REQUIRED ACTION:
Return only those lines of the records below in which "bodů" appears.

Extracted data entries:
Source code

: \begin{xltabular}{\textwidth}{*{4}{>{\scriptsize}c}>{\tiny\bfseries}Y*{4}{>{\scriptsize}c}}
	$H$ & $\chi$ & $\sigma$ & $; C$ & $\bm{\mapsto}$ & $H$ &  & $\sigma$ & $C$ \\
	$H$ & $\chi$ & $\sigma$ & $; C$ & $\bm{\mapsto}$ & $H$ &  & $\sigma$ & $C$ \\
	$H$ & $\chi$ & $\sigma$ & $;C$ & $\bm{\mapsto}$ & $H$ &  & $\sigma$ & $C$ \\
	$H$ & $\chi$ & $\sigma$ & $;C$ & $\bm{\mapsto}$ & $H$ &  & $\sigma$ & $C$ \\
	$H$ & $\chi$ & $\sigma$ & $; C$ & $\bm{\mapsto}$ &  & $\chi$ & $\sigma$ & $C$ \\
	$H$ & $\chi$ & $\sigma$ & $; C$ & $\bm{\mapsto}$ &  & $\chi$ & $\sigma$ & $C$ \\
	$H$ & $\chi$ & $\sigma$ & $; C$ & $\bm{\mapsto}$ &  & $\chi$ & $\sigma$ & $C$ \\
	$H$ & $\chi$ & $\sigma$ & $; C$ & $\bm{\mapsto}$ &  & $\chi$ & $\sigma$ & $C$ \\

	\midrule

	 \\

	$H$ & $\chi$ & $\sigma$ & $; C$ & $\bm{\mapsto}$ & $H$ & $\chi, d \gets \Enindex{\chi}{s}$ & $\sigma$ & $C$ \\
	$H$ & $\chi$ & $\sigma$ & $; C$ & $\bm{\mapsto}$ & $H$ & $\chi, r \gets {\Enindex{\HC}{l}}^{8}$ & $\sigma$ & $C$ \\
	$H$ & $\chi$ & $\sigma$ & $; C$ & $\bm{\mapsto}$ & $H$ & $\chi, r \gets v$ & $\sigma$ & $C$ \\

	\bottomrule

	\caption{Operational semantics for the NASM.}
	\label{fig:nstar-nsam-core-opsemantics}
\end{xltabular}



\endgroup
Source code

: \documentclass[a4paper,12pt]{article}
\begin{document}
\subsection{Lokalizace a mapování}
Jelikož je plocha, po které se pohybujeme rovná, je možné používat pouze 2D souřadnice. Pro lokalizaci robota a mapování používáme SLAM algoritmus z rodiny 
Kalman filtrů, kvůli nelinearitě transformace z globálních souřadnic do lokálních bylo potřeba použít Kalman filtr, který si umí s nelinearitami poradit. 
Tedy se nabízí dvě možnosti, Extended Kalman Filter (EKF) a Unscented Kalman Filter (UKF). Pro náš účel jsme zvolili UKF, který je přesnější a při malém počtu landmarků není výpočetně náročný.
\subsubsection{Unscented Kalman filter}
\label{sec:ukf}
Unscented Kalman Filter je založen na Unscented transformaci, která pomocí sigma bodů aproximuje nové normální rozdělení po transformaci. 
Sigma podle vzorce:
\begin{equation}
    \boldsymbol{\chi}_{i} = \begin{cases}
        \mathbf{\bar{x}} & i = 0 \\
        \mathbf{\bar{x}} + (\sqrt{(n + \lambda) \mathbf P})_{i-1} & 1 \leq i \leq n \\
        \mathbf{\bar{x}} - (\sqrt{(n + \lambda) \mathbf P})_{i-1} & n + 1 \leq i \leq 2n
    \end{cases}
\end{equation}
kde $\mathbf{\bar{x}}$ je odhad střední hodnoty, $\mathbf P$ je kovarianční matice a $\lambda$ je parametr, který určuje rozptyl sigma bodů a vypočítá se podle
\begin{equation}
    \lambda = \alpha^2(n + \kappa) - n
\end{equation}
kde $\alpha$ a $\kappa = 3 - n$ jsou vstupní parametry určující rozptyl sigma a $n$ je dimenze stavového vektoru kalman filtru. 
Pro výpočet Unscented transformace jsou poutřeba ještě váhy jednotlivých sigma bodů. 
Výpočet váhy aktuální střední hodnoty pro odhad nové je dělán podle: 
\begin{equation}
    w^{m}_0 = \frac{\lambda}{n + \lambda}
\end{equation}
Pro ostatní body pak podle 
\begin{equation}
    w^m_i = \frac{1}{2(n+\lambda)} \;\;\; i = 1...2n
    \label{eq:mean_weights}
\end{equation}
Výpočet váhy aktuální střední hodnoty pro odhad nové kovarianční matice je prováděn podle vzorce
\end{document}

FINISHED TASK:
Unscented Kalman Filter je založen na Unscented transformaci, která pomocí sigma bodů aproximuje nové normální rozdělení po transformaci. 
kde $\mathbf{\bar{x}}$ je odhad střední hodnoty, $\mathbf P$ je kovarianční matice a $\lambda$ je parametr, který určuje rozptyl sigma bodů a vypočítá se podle
Pro výpočet Unscented transformace jsou poutřeba ještě váhy jednotlivých sigma bodů. 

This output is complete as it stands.